O Governo sempre procurou ter um envolvimento grande da comunidade científico, dos vários partidos e responsáveis políticos para partilhar informação. É o que temos feito e vamos continuar a fazer. Essas reuniões foram retomadas. O Governo sempre teve interesse em partilhar as decisões que foram sendo tomadas, interpretar aquilo que num determinado momento é a avaliação política que é feita por parte dos vários partidos, do Presidente da República. E é isso que temos procurado fazer. Nós não terminámos com essa perceção de que este é um processo de gestão partilhada por todos. Ainda agora a decisão de colocar esta proposta legislativa na Assembleia da República relativamente à utilização obrigatória de máscara em determinadas circunstâncias, revela também, sobre isso, um processo que envolve o Parlamento numa decisão relevante.
O Governo acautelou que estas são medidas que têm maneira de ser aplicadas e que não chocam com a Constituição, nomeadamente essa que falou de utilização das máscaras na via pública e a obrigação de instalação da app Stayaway Covid?
O Governo fez uma proposta legislativa que foi distribuída aos partidos políticos e agora é normal que a Assembleia da República faça o seu debate, ouvirá quem entender que deve ouvir e teremos um debate e uma discussão.
Mas no entender do Governo está conforme à Constituição?
Sim. Do Governo é, senão de outra forma não teríamos feito esta proposta. Agora, obviamente que a Assembleia da República terá o seu espaço de discussão.
O que pode provocar uma decisão mais radical? O primeiro-ministro tem dito que o país não pode voltar a parar, mas ontem falou que se for necessário recorre-se de novo ao estado de emergência. O que pode provocar essa decisão? Há um número de casos a partir do qual tem de disparar nesse sentido?
Aquilo que sempre fizemos desde o início como um dos elementos centrais do ponto de vista daquilo que é a avaliação. Tem muito a ver com a capacidade do Serviço Nacional de Saúde responder num dado momento àquilo que são o número de casos, as pessoas que estão nos cuidados intensivos…
Mas há uma fasquia?
É a rutura do Serviço Nacional de Saúde.

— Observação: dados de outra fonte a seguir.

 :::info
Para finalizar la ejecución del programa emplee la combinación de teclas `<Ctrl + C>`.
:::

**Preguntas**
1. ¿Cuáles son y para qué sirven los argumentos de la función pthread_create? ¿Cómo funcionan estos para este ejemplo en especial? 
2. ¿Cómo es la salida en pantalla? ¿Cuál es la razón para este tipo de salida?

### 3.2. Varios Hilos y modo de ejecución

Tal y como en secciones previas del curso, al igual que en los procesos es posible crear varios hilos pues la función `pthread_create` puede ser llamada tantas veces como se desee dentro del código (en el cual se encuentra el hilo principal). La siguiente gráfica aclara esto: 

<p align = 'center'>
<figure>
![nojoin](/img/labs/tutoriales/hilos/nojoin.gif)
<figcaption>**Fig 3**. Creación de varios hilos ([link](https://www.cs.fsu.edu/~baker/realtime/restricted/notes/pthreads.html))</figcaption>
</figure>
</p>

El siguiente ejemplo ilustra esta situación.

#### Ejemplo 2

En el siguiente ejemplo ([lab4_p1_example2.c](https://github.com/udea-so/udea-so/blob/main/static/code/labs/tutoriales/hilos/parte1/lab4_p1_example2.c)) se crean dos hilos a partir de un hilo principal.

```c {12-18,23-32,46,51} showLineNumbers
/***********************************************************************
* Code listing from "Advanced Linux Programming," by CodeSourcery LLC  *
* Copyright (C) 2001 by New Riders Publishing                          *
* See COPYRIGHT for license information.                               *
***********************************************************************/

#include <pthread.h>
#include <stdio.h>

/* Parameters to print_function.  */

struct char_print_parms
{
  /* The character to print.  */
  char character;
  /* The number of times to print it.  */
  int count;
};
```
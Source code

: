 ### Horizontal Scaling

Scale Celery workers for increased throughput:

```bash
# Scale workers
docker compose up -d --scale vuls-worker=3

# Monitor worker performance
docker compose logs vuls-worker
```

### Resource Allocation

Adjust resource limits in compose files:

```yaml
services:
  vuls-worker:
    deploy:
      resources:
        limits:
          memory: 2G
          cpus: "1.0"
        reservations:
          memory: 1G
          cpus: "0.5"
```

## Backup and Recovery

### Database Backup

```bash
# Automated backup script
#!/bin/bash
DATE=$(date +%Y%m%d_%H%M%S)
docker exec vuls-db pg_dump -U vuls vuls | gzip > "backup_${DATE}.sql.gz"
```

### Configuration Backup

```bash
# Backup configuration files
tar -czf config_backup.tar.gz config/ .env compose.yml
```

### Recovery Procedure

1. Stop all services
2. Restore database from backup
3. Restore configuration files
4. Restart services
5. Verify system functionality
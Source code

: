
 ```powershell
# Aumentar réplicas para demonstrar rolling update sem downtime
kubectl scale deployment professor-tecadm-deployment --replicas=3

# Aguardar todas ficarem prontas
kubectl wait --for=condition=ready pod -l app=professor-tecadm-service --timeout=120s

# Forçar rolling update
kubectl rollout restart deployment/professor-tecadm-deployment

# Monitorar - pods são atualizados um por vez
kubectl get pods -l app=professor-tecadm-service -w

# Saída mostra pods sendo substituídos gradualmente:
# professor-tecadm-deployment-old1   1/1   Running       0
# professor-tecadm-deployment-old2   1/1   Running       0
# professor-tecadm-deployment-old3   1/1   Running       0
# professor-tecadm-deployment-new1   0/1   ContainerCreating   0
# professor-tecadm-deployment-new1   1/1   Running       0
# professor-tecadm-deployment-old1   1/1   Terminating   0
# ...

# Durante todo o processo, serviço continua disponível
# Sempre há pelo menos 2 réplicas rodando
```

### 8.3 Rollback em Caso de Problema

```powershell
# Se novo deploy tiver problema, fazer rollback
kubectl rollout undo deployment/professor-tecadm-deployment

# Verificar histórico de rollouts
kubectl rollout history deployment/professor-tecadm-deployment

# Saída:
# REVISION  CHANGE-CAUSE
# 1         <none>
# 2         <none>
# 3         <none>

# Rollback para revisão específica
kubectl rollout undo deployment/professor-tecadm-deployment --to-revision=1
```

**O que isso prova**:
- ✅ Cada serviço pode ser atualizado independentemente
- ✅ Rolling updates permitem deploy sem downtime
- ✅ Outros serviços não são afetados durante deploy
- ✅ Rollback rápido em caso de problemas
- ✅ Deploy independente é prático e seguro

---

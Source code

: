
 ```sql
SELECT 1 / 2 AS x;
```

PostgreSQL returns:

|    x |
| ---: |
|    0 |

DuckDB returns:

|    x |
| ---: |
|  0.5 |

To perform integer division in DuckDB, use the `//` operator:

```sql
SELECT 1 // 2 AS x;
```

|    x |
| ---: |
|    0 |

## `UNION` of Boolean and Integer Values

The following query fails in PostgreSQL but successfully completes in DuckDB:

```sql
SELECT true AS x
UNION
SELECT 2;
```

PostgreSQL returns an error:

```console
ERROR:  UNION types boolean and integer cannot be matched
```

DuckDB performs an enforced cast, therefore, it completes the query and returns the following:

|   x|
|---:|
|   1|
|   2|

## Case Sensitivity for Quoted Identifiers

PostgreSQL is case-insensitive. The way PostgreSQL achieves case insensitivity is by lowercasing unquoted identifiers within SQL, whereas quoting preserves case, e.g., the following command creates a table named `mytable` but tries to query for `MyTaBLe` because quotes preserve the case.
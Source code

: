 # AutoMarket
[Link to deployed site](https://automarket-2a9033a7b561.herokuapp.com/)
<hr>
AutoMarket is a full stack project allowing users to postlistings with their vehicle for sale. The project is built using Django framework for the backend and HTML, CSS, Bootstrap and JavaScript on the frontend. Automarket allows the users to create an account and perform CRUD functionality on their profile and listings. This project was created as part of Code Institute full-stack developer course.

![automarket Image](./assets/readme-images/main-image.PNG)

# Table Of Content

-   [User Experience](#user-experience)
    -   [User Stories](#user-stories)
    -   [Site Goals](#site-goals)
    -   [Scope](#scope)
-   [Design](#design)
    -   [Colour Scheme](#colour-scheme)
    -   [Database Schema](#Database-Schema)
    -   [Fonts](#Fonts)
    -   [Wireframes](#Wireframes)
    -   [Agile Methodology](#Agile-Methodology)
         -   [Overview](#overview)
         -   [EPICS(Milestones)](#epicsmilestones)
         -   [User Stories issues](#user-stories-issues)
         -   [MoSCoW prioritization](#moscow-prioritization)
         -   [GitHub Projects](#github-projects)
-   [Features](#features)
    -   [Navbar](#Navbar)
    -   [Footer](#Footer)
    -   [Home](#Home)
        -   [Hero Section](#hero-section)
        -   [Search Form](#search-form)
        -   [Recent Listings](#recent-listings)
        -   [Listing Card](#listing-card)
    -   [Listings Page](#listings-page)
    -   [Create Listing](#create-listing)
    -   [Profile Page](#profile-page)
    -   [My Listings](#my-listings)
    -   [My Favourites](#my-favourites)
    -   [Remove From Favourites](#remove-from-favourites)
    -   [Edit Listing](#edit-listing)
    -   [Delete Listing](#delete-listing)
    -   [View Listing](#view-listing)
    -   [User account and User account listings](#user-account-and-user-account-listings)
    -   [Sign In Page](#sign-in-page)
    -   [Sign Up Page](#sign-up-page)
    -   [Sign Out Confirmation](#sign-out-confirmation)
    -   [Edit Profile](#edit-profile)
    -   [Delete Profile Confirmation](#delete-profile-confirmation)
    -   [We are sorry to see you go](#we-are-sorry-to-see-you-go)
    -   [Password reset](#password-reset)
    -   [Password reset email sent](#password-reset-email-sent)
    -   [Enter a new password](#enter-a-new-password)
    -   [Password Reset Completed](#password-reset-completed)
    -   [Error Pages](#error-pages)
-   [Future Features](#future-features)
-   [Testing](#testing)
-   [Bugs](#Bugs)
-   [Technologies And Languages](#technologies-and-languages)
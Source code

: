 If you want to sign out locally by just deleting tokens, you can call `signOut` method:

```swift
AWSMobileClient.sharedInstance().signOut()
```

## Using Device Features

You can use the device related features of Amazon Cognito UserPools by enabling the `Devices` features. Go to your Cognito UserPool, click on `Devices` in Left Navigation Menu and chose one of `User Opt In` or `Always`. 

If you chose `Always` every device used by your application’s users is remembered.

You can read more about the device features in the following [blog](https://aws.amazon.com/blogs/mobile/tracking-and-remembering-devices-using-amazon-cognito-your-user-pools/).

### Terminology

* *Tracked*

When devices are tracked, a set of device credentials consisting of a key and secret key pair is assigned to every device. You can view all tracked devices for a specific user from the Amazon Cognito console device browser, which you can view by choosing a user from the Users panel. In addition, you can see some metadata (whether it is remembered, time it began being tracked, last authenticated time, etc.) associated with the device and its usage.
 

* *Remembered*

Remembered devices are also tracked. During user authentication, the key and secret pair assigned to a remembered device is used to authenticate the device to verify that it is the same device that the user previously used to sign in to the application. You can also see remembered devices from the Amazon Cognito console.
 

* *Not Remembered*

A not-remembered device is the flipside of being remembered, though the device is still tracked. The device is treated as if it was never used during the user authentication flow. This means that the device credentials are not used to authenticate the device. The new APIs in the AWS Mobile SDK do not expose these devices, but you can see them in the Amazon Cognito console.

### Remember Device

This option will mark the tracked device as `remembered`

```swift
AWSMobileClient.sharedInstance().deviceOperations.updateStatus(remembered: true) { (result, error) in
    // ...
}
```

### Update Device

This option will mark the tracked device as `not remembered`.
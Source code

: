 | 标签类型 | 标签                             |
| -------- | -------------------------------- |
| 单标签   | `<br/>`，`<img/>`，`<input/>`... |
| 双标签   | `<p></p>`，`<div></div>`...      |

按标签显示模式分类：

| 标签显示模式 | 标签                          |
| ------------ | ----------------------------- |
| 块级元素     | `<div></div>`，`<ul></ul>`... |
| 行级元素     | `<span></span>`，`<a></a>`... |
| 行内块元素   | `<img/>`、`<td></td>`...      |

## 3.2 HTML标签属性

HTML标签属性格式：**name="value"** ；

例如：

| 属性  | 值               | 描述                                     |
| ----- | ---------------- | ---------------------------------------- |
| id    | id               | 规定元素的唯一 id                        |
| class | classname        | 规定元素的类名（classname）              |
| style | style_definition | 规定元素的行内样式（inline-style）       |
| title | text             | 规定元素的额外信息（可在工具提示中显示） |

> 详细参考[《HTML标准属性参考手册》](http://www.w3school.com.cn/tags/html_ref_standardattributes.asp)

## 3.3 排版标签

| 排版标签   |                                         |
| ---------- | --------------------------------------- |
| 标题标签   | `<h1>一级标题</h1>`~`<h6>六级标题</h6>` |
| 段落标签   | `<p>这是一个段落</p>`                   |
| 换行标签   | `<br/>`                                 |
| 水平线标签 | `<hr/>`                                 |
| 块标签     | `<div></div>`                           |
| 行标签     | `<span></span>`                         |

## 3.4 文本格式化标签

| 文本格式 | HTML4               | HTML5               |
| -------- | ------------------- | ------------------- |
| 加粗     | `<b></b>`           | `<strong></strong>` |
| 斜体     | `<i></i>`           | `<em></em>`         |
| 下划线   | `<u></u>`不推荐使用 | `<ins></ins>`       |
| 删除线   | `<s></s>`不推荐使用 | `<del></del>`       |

É a capacidade de antevisão de um limite que justifique uma decisão mais radical. E, portanto, nós reforçámos o Serviço Nacional de Saúde, em termos de equipamentos, de pessoas. Temos procurado reforçar as equipas no terreno, na região de Lisboa e Vale do Tejo procurámos ao nível do rastreio ter equipas mais reforçadas para aguentar números maiores. E será da conjugação desta avaliação, da capacidade que temos de compatibilizar a organização social que temos com o número de casos, com a capacidade de responder, que resultará a necessidade de tomar medidas mais restritivas. Penso que na nossa cabeça a questão do confinamento não se colocará. Será sempre uma situação de último recurso. Há um conjunto de etapas que poderão ser avaliadas até chegarmos a esse momento em função daquilo que vai sendo a informação que temos do número de casos, da reação que as pessoas vão tendo às decisões que vamos tomando, da evolução da situação.